(Given entries)
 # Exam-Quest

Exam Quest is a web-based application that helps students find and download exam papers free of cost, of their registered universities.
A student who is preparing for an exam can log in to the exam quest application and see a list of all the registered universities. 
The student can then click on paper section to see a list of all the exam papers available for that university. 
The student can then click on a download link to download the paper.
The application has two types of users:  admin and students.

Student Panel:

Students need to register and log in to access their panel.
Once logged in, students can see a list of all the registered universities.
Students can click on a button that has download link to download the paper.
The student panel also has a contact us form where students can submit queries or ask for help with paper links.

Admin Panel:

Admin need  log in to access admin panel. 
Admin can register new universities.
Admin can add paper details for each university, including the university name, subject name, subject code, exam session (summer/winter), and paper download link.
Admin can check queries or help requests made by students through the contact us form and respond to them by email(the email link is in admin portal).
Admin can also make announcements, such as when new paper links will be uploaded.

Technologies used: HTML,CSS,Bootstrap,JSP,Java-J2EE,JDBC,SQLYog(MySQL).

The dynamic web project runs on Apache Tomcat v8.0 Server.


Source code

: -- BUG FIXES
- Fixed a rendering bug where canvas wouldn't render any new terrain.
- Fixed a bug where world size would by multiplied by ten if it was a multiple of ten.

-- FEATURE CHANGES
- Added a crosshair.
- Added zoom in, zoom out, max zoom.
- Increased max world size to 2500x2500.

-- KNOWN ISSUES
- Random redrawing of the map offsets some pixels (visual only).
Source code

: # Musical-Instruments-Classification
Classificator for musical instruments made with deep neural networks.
(End Given entries)
_Problem details:_ Could you copy out every line in the listing where the word "need" appears?

_Solution to this exercise:_
Students need to register and log in to access their panel.
Admin need  log in to access admin panel. 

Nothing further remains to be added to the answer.